About this blog

My name is Bill Hirt and I'm a candidate to be a Representative from the 48th district in the Washington State legislature. My candidacy stems from concern the legislature is not properly overseeing the WSDOT and Sound Transit East Link light rail program. I believe East Link will be a disaster for the entire eastside. ST will spend 5-6 billion on a transportation project that will increase, not decrease cross-lake congestion, violates federal environmental laws, devastates a beautiful part of residential Bellevue, creates havoc in Bellevue's central business district, and does absolutely nothing to alleviate congestion on 1-90 and 405. The only winners with East Link are the Associated Builders and Contractors of Western Washington and their labor unions.

This blog is an attempt to get more public awareness of these concerns. Many of the articles are from 3 years of failed efforts to persuade the Bellevue City Council, King County Council, east side legislators, media, and other organizations to stop this debacle. I have no illusions about being elected. My hope is voters from throughout the east side will read of my candidacy and visit this Web site. If they don't find them persuasive I know at least I tried.

Monday, June 14, 2021

Sound Transit's April Budget Debacle

 The previous post detailed how CEO Rogoff's December 2020 version of Sound Transit's 2021 Financial Plan & Adopted Budget included a Long Range budget plan to spend $98B on a transit system expansion by 2041 that ignored the end of ST3 taxes in 2042 needed to pay for the expansion.

It's the result of Sound Transit's definition of "affordable".  Voters presumably voted to approve ST3 in 2016 because they believed the $54B would pay for the transit system expansion in Sound Transit's ST3 Map.  This post details the absurdity of Sound Transit's April 2021 budget,  the latest update to the debacle.

The first demonstration of Sound Transit's "affordable"definition was you could "borrow the money" was CEO Peter Rogoff's 2019 Budget Long Range Plan for 2017-2041.  It detailed his plan to use ST3 taxes to spend $96B on the largest transportation system expansion in the country" by 2041.  However, while the extensions would be completed by 2041, Rogoff's budget left $17B in "Tax Based Debt"in 2042 with no taxes to pay for it.  (The Sound Transit Board responded by renewing his contract for another three years with a hefty raise)

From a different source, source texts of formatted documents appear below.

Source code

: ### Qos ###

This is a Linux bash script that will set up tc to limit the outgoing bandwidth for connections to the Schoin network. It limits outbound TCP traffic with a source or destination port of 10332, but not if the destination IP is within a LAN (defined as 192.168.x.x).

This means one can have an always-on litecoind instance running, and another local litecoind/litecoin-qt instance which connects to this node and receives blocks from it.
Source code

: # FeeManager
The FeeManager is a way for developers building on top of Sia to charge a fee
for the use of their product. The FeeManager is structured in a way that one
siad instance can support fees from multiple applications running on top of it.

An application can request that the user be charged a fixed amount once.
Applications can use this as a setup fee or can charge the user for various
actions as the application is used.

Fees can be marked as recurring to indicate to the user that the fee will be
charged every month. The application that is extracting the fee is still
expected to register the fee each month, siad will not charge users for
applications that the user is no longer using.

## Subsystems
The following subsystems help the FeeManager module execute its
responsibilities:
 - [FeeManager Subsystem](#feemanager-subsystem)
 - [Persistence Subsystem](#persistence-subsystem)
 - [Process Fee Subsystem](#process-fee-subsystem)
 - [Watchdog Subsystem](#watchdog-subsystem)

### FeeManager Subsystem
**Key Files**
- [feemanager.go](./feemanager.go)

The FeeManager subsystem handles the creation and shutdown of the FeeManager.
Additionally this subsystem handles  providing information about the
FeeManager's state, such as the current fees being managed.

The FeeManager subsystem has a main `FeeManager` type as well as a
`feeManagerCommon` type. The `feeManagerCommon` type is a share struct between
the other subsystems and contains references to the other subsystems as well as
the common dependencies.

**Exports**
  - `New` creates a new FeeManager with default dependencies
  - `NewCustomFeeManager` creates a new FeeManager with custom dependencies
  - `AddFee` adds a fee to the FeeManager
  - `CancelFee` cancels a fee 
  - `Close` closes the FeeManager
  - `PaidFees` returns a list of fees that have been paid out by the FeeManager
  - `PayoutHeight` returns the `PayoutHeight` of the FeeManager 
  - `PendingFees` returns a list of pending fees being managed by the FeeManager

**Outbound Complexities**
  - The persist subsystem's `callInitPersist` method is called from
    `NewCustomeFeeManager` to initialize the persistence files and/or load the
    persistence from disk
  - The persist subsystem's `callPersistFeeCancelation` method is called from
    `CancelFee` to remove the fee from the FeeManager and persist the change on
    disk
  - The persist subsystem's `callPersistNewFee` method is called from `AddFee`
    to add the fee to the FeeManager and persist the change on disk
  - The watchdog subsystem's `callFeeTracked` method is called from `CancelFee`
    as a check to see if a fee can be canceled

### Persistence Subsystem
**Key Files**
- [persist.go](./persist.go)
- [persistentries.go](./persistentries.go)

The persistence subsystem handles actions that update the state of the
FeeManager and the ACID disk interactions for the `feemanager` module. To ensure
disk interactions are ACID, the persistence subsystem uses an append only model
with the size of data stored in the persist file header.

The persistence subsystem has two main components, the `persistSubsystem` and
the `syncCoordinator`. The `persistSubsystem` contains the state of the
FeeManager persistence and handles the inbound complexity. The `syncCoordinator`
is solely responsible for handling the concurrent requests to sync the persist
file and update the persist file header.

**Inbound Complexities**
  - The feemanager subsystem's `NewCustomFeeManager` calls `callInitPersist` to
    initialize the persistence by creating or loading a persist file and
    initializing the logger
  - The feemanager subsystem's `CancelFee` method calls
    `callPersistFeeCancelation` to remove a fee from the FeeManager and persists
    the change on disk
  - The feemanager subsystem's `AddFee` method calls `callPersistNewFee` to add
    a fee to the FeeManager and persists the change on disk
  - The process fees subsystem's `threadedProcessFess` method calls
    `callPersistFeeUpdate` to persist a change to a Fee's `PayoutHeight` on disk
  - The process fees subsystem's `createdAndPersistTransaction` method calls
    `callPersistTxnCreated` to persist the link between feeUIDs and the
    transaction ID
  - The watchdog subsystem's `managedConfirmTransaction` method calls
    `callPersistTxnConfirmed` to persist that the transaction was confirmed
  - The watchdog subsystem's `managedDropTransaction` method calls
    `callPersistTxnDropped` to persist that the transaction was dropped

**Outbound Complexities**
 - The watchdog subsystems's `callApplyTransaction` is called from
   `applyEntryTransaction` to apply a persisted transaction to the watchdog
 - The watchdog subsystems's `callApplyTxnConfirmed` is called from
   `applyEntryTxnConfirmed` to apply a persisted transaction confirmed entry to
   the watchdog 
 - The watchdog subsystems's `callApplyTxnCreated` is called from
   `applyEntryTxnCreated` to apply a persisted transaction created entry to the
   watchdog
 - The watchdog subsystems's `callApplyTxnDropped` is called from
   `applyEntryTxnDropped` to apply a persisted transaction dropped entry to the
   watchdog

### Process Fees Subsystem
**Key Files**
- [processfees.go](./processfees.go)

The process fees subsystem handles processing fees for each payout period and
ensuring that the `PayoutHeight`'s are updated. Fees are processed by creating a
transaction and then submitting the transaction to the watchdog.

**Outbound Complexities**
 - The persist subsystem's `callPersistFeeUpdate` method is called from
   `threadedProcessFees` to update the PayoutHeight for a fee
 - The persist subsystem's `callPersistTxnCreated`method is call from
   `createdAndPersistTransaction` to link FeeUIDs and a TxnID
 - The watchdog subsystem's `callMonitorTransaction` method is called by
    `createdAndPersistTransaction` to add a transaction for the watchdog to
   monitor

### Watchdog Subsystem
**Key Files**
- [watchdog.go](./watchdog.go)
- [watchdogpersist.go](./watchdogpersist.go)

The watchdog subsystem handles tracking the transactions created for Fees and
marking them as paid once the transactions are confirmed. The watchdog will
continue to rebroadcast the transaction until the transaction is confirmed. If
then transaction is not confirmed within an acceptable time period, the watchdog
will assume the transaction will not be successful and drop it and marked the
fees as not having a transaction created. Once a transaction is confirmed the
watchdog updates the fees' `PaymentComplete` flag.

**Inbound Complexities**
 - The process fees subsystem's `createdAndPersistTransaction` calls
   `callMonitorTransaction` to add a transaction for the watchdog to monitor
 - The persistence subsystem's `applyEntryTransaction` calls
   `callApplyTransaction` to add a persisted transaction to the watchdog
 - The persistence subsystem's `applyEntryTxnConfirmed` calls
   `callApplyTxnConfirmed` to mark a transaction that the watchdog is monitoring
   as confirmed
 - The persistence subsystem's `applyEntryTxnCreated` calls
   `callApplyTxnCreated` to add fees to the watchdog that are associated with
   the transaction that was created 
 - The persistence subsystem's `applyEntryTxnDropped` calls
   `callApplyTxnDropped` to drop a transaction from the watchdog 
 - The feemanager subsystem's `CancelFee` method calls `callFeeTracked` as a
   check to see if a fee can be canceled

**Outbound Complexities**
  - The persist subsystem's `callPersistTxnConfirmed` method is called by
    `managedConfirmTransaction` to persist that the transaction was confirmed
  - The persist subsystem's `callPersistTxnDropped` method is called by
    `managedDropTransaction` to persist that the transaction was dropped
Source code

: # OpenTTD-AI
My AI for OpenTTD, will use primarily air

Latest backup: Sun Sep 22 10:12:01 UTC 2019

Sound Transit's first example of their concern for "affordability" was the October 2020 presentation to the board's "Finance and Audit Committee".  It included Fall 2019 and Fall 2020 projects showing  the pandemic's effect on "Outstanding Debt" needed and "Debt Capacity" available.

The purported concern was the pandemic had reduced the "debt capacity".  However, it was the increase in "Outstanding Debt" (i.e. cost) between the two years that made the 2020 budget"unaffordable".  The result was a chart, "Financial Plan unaffordable under current forecasts" with $2.7B in "Unfunded expenditures" in "2020 fall financial projections"

The solution was a "realignment" consisting of a 4-year program delay that dramatically reduced debt requirements.  With the delay, October's "Projected Amount of Outstanding Debt" didn't increase until 2029 and remained well below the pandemic's reduced "Debt Capacity" throughout 2017-2041.

All that changed with Sound Transit's Long Range Plan in the April 22, 2021 "Financial Plan Update" to the Board.  The "Unfunded expenditures" in the "Financial Plan Unaffordable" chart increased from $2.7B to $7.9B.  In 6 months, Sound Transit's estimate of 2041 debt needed (again cost) increased from $20B to 34B, double the 2019 2041 debt.  (It apparently had been even higher during the period as the $7.9B was "narrower" than an earlier $11.5B estimate)

Sound Transit's response to the increased debt in the April 2021 update was a chart, "Key Considerations" with the following:

Project scope discipline remains imperative

The irony is if CEO Rogoff had demonstrated a modicum of competence he would have used "Project scope discipline" in his 2019 Long Range Plan to limit light rail extension to what ST3 funding could fund rather than extensions he currently can't even borrow to fund.  My goal as King County Executive candidate is again, not to win, but to expose this debacle, something the Seattle Times assiduously refuses to do.